Required action -
Below are records to repeat exactly; do not include any pictures.

--------------------------------

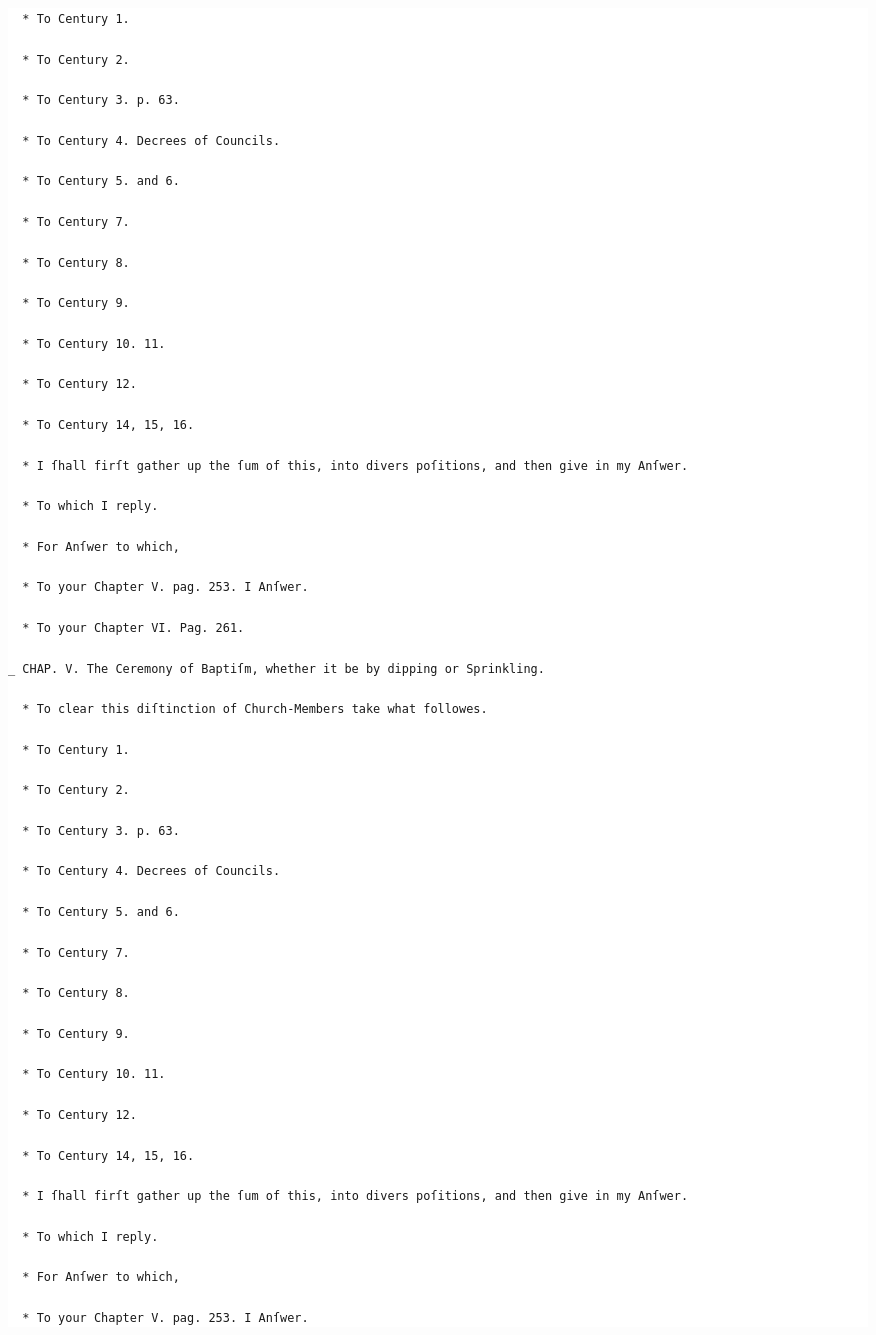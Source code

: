       * To Century 1.

      * To Century 2.

      * To Century 3. p. 63.

      * To Century 4. Decrees of Councils.

      * To Century 5. and 6.

      * To Century 7.

      * To Century 8.

      * To Century 9.

      * To Century 10. 11.

      * To Century 12.

      * To Century 14, 15, 16.

      * I ſhall firſt gather up the ſum of this, into divers poſitions, and then give in my Anſwer.

      * To which I reply.

      * For Anſwer to which,

      * To your Chapter V. pag. 253. I Anſwer.

      * To your Chapter VI. Pag. 261.

    _ CHAP. V. The Ceremony of Baptiſm, whether it be by dipping or Sprinkling.

      * To clear this diſtinction of Church-Members take what followes.

      * To Century 1.

      * To Century 2.

      * To Century 3. p. 63.

      * To Century 4. Decrees of Councils.

      * To Century 5. and 6.

      * To Century 7.

      * To Century 8.

      * To Century 9.

      * To Century 10. 11.

      * To Century 12.

      * To Century 14, 15, 16.

      * I ſhall firſt gather up the ſum of this, into divers poſitions, and then give in my Anſwer.

      * To which I reply.

      * For Anſwer to which,

      * To your Chapter V. pag. 253. I Anſwer.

--------------------------------

Exercise solution -
Source code

:       * To Century 1.

      * To Century 2.

      * To Century 3. p. 63.

      * To Century 4. Decrees of Councils.

      * To Century 5. and 6.

      * To Century 7.

      * To Century 8.

      * To Century 9.

      * To Century 10. 11.

      * To Century 12.

      * To Century 14, 15, 16.

      * I ſhall firſt gather up the ſum of this, into divers poſitions, and then give in my Anſwer.

      * To which I reply.

      * For Anſwer to which,

      * To your Chapter V. pag. 253. I Anſwer.

      * To your Chapter VI. Pag. 261.

    _ CHAP. V. The Ceremony of Baptiſm, whether it be by dipping or Sprinkling.

      * To clear this diſtinction of Church-Members take what followes.

      * To Century 1.

      * To Century 2.

      * To Century 3. p. 63.

      * To Century 4. Decrees of Councils.

      * To Century 5. and 6.

      * To Century 7.

      * To Century 8.

      * To Century 9.

      * To Century 10. 11.

      * To Century 12.

      * To Century 14, 15, 16.

      * I ſhall firſt gather up the ſum of this, into divers poſitions, and then give in my Anſwer.

      * To which I reply.

      * For Anſwer to which,

      * To your Chapter V. pag. 253. I Anſwer.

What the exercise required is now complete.